In what has become a week for the history books, the cast and crew of Coriolanus present a production that reflects the future fears of many. 
To tackle the words of Shakespeare anywhere other than at the Globe or the RSC, particularly one of his lesser known plays, is highly courageous. As if this was not challenging enough, director Joe Mcaulay’s decision to reconfigure the play for a modern setting demonstrates a meticulous attention to detail.

The tale of Coriolanus follows soldier Caius Martius (Rob Younger), who is named consul following his defeat of the Volscians for possession of the Italian city Corioles. Though he initially convinces the people of his rightful position, he is quickly shown to have evil intent and, as such, is outcast by the Senate. Though he reconciles and plots with the Volscian general, Aufidius (Daniel Orejon), to seek revenge on Rome, his mother Volumnia (Alice Markey) convinces him to return. In the wake of this decision, Aufidius, feeling betrayed, conspires to have his revenge on Martius.

From the beginning, the production reminds the audience of the current political climate. Projections of tumultuous scenes from modern newsreels are interspersed throughout, while a collection of radio sound bites play in surround sound.

This sets the scene for a high tech show that projects iPhone text messages each time the actors pick up a phone. All the while, Nicola Farr’s set cleverly adds to the play’s contemporary setting.

There is no hiding from the parallels drawn here – if only the production team had known when selecting this script just how pertinent it would become.

Unlike most shows at Bedlam, Coriolanus includes  a sizeable cast with eight chorus members and 10 principle actors. This is extremely useful in violent   scenes requiring a crescendo of sound. A handful of performances warrant special recognition. Bedlam veterans Rob Younger and Jenn Jones give gripping portrayals in their opposing roles and carry the weight of difficult dialogue professionally.
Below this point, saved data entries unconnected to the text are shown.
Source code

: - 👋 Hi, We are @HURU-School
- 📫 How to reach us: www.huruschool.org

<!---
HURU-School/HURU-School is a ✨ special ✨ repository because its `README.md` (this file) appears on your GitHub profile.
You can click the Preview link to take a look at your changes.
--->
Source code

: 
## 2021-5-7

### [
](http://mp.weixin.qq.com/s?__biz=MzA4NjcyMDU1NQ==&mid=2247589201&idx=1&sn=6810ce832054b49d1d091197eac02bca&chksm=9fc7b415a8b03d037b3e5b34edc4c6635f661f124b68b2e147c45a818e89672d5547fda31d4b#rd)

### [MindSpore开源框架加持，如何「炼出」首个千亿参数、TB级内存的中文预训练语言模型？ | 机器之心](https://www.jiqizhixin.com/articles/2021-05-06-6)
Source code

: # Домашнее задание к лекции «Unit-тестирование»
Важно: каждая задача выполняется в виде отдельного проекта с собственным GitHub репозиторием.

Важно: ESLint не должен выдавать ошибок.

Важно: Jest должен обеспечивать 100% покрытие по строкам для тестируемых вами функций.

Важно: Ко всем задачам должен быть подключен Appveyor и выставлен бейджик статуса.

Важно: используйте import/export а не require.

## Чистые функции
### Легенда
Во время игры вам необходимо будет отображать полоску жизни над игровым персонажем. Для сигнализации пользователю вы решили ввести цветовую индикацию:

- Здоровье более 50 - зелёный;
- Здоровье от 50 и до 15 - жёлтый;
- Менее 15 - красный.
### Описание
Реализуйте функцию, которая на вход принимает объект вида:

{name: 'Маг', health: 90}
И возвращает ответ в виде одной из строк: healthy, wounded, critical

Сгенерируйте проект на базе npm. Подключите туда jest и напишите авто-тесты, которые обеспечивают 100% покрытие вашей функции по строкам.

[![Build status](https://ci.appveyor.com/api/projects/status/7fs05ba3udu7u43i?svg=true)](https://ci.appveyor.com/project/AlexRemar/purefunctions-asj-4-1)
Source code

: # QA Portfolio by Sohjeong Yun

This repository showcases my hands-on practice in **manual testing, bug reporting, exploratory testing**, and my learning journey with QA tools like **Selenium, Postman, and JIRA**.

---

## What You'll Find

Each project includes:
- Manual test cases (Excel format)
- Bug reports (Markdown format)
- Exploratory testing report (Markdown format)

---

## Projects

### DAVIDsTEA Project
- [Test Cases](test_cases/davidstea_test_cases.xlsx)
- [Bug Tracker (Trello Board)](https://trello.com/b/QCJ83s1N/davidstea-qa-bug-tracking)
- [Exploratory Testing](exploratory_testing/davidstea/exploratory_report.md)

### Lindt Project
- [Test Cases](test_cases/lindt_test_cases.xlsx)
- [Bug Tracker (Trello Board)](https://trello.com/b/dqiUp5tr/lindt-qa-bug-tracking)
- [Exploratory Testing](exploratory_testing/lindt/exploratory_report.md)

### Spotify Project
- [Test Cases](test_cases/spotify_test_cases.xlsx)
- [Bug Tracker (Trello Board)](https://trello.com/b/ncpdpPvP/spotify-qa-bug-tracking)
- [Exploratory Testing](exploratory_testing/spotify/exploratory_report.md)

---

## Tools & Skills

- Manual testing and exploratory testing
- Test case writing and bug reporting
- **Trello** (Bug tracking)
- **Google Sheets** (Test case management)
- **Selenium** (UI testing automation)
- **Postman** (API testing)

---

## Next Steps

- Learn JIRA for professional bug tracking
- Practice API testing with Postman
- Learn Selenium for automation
Daniel Orejon gives a grippingly malicious performance as Aufidius, and Charlie Ralph as Menenius supplies some much needed comic relief. Of the chorus members, Lucy Davidson and James Sullivan interact with the principle cast wonderfully as ‘third’ and ‘fourth’ citizen. Their highly developed interpretation of Shakespearean language will hopefully lead into larger parts in future productions.

Star of the show is undoubtedly Alice Markey as Volumnia, whose understanding of the nuances of Shakespearean language as well as her stage presence sets her apart from the beginning. Her performance serves as an excellent example of what can be achieved with Shakespearean language when it is skilfully delivered.

Though the production team cannot justly take credit for the timeliness of this performance, its resonance with current events makes it all the more impactful. The production serves as a significant reminder of the importance of standing for kindness, peace, and justice in a period of unrest.